> **EXERCISE INSTRUCTIONS**
Lines with "algoritma" in the records below: say how many there are, and add nothing.

Saved entries
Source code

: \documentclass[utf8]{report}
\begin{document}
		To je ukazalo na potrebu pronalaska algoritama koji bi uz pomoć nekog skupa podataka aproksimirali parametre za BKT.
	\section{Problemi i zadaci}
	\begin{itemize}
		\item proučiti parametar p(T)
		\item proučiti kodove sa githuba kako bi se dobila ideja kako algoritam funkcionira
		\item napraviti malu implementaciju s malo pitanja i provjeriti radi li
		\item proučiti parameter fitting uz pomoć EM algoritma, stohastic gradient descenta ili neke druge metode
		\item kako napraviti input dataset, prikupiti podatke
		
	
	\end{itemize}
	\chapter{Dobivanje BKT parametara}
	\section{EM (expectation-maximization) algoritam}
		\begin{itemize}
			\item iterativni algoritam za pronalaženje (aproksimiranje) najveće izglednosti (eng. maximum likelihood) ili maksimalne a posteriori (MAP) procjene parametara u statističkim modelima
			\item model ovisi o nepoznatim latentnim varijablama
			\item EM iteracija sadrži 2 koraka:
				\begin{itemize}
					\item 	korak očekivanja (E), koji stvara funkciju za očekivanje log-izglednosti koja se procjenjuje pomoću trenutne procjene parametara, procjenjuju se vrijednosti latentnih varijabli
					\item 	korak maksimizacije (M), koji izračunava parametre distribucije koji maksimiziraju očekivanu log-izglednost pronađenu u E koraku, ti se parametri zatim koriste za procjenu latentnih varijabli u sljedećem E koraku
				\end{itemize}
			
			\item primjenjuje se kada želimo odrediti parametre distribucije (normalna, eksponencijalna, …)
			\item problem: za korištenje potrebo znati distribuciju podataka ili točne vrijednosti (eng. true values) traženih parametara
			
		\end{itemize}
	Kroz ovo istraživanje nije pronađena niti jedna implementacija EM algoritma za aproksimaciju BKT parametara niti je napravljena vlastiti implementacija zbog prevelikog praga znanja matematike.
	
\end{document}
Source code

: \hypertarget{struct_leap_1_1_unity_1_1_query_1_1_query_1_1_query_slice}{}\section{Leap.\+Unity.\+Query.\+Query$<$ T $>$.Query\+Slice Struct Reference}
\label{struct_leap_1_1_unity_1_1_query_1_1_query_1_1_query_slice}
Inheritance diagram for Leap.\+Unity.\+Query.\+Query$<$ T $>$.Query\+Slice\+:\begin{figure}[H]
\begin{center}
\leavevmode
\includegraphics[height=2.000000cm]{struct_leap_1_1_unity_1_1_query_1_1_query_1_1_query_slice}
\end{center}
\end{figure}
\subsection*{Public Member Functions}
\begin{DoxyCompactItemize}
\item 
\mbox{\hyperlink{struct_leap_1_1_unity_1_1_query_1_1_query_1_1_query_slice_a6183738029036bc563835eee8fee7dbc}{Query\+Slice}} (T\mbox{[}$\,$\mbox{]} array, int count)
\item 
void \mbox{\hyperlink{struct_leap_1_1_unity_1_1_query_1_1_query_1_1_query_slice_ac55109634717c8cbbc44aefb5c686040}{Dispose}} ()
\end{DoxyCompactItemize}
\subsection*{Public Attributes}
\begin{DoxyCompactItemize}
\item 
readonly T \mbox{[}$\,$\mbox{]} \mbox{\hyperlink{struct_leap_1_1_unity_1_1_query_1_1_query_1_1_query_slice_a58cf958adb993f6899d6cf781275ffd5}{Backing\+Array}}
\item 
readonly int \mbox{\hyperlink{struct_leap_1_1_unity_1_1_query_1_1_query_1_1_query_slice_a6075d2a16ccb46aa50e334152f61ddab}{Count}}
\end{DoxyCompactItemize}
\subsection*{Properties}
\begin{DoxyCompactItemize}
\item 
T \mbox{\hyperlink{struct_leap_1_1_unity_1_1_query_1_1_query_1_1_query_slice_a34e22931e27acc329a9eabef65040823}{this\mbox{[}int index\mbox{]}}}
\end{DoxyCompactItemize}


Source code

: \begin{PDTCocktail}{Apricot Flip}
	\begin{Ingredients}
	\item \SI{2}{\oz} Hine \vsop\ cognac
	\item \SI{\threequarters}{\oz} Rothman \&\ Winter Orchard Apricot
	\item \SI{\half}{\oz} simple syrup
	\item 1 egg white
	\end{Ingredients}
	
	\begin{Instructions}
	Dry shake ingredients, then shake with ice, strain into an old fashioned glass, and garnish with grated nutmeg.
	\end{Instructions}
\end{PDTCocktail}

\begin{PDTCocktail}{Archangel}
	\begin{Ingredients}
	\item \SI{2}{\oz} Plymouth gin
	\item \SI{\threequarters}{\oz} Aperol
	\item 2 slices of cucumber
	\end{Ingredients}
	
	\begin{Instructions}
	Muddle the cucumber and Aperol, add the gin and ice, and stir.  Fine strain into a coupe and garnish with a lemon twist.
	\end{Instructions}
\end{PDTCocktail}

> **RESPONSE**
2